### Records for the task
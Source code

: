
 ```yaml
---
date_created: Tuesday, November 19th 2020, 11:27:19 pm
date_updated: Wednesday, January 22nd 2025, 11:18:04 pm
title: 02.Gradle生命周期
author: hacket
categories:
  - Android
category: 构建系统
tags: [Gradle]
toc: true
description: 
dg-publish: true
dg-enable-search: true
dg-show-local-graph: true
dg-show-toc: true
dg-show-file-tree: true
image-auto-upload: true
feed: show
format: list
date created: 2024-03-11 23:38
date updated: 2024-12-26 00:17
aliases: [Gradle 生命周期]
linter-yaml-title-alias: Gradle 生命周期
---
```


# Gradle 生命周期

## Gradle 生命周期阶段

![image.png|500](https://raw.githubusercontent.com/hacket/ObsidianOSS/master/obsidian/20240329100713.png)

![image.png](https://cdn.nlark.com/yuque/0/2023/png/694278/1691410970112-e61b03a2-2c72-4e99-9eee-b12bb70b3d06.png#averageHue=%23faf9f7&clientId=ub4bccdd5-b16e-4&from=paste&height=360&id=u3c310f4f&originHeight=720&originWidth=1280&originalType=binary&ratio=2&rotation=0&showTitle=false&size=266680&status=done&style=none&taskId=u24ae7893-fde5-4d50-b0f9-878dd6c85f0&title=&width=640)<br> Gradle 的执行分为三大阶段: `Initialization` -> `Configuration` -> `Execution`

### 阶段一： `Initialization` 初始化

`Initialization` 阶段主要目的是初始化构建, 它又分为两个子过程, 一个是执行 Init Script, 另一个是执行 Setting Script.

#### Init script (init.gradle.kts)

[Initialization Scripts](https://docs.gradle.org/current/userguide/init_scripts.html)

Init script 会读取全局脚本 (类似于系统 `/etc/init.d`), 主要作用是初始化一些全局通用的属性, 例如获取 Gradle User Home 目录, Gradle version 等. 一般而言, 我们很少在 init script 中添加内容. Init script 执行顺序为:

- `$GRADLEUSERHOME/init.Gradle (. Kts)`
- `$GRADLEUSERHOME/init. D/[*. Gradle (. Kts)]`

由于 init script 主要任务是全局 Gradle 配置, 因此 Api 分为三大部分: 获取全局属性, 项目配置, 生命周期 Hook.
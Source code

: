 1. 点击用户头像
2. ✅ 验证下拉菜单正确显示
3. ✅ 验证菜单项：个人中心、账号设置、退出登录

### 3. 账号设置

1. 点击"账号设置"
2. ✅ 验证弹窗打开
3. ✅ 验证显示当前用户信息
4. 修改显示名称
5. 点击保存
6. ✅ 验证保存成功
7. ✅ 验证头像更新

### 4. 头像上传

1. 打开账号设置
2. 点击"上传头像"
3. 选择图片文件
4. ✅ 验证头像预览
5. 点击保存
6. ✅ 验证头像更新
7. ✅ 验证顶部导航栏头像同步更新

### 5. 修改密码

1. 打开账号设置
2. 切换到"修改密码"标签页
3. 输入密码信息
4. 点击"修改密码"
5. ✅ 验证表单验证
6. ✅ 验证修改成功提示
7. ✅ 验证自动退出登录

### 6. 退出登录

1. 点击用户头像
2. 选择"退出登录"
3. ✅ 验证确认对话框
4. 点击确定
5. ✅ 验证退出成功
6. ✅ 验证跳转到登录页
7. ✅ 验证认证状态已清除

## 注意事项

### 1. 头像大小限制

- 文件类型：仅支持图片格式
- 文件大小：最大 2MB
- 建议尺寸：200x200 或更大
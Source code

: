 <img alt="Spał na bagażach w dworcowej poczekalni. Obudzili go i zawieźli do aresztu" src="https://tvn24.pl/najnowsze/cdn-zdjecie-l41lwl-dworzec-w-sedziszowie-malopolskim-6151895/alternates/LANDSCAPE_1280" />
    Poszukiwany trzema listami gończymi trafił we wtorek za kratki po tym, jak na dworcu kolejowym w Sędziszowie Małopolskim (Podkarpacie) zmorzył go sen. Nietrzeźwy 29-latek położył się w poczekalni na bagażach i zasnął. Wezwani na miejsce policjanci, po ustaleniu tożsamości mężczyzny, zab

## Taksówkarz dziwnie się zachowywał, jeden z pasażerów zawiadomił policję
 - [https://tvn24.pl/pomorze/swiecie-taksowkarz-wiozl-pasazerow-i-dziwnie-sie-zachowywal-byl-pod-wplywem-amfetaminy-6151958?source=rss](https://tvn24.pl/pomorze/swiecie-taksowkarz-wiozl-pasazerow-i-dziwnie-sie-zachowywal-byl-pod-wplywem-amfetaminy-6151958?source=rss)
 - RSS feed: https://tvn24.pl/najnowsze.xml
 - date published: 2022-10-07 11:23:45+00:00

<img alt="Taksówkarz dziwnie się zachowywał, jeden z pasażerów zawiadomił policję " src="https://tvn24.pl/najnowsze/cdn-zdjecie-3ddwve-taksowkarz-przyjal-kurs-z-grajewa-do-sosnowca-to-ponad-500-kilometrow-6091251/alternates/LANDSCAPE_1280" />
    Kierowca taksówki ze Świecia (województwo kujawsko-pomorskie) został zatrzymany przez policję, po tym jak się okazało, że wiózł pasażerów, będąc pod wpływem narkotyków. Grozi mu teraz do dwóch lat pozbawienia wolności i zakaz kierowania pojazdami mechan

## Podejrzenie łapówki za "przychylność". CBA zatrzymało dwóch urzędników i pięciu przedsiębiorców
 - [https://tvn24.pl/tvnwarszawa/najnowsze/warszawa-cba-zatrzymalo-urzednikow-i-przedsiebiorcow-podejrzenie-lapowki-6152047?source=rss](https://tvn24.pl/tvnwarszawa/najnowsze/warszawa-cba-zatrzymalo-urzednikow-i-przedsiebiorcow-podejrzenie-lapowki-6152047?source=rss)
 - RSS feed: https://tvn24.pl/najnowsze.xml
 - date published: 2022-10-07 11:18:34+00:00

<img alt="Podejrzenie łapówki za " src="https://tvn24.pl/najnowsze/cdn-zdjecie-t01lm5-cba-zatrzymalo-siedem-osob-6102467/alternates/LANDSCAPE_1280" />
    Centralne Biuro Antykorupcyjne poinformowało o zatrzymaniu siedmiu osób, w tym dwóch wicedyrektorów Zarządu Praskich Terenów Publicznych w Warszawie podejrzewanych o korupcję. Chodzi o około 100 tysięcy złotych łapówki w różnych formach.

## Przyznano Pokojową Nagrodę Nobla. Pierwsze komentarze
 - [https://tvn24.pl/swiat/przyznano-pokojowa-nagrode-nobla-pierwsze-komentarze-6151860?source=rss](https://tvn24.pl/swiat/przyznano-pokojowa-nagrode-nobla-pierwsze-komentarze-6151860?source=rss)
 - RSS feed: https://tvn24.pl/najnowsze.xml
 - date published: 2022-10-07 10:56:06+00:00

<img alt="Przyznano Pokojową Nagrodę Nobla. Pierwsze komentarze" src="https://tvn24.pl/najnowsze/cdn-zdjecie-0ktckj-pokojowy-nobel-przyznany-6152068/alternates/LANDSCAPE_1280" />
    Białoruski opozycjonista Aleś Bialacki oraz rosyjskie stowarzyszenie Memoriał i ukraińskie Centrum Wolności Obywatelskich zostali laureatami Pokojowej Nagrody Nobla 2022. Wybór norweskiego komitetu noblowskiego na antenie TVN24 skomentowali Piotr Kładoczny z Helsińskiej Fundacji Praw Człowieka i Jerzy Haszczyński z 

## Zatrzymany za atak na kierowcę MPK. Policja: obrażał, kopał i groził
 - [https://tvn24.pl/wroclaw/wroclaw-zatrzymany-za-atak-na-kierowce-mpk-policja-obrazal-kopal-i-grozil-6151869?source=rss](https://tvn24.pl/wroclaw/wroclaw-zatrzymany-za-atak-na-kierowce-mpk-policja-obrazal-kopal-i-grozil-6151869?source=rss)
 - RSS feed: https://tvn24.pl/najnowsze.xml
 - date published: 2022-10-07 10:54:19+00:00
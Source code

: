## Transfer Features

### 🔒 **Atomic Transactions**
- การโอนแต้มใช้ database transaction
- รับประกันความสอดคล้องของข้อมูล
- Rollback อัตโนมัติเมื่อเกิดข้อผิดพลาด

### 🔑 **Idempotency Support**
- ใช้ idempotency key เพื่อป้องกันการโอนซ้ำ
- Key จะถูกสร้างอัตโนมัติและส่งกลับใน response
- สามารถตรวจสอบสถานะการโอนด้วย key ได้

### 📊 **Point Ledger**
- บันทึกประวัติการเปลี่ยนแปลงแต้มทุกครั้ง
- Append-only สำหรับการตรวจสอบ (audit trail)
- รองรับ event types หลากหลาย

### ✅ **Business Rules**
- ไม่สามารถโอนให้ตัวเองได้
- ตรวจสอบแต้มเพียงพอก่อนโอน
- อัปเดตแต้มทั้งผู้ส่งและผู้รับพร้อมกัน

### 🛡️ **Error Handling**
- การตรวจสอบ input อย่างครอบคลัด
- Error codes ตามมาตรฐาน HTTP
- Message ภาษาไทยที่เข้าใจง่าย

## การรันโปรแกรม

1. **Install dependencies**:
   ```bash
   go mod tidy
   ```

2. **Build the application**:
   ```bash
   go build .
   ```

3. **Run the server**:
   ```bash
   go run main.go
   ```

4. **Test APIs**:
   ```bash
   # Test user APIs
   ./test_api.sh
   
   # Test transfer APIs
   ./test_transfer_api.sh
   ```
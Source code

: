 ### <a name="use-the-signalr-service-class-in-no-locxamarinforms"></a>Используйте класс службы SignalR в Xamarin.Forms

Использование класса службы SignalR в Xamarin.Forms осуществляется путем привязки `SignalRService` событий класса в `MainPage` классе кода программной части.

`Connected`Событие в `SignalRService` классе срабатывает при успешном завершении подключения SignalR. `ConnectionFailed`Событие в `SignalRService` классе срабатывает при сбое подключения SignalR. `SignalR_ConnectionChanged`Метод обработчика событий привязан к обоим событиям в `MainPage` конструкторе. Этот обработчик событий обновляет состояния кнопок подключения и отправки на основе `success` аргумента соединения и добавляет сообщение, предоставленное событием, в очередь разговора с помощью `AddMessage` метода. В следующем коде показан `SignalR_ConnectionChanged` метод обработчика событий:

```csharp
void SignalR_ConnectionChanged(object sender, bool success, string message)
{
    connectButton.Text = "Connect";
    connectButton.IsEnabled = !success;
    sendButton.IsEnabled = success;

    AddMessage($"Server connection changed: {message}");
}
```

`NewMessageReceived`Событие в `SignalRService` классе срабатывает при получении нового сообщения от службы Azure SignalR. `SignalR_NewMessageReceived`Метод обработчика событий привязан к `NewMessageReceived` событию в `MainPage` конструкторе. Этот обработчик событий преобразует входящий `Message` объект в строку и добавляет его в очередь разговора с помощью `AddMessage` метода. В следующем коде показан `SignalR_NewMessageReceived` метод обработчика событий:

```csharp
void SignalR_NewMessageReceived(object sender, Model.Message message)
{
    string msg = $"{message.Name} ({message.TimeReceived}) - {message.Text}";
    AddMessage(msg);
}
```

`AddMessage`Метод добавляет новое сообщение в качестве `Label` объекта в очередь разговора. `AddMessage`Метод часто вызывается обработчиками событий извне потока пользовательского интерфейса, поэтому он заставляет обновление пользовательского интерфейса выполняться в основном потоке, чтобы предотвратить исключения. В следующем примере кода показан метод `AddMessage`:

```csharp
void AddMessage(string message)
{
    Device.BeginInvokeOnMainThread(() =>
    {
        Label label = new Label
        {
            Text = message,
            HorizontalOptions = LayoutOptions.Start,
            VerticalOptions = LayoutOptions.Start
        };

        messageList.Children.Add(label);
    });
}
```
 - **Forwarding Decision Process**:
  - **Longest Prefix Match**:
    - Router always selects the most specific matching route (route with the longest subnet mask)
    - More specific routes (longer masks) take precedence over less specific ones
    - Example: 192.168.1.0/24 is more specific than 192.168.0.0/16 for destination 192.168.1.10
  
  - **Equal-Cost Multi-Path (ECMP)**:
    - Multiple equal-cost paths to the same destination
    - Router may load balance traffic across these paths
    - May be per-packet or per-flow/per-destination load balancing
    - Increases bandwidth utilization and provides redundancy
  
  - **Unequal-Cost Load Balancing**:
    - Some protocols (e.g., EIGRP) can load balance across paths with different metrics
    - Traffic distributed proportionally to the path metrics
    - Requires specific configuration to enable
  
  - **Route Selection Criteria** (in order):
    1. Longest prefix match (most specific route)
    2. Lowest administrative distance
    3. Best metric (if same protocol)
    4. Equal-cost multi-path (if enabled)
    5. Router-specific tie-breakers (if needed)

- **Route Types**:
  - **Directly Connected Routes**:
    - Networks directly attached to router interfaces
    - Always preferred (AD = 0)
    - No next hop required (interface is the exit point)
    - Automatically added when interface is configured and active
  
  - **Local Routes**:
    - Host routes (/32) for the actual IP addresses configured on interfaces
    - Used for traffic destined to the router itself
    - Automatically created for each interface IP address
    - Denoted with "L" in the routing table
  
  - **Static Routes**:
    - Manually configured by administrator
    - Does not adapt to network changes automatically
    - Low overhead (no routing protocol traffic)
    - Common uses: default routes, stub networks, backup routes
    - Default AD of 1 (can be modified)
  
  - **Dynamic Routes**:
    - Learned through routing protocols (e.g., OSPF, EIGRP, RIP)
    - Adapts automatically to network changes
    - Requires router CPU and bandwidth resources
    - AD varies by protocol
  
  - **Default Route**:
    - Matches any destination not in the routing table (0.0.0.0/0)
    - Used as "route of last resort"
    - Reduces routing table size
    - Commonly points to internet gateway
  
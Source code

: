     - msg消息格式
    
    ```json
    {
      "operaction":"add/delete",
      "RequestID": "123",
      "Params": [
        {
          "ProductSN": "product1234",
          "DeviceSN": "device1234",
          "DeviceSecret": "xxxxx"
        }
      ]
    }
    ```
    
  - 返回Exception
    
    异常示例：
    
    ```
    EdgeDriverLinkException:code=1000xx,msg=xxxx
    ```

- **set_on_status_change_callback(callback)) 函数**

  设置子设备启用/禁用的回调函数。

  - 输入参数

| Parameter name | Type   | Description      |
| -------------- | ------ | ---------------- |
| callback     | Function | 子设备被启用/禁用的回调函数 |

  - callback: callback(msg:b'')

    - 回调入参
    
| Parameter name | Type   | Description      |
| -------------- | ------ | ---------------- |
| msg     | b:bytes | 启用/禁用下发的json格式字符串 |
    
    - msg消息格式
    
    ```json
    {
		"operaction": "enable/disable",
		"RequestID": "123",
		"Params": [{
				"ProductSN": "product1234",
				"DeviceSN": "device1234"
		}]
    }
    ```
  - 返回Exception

### Exercise description
The required output is a copy of each line in the records where the string "callback" occurs.

### Answer to the exercise
- **set_on_status_change_callback(callback)) 函数**
| callback     | Function | 子设备被启用/禁用的回调函数 |
  - callback: callback(msg:b'')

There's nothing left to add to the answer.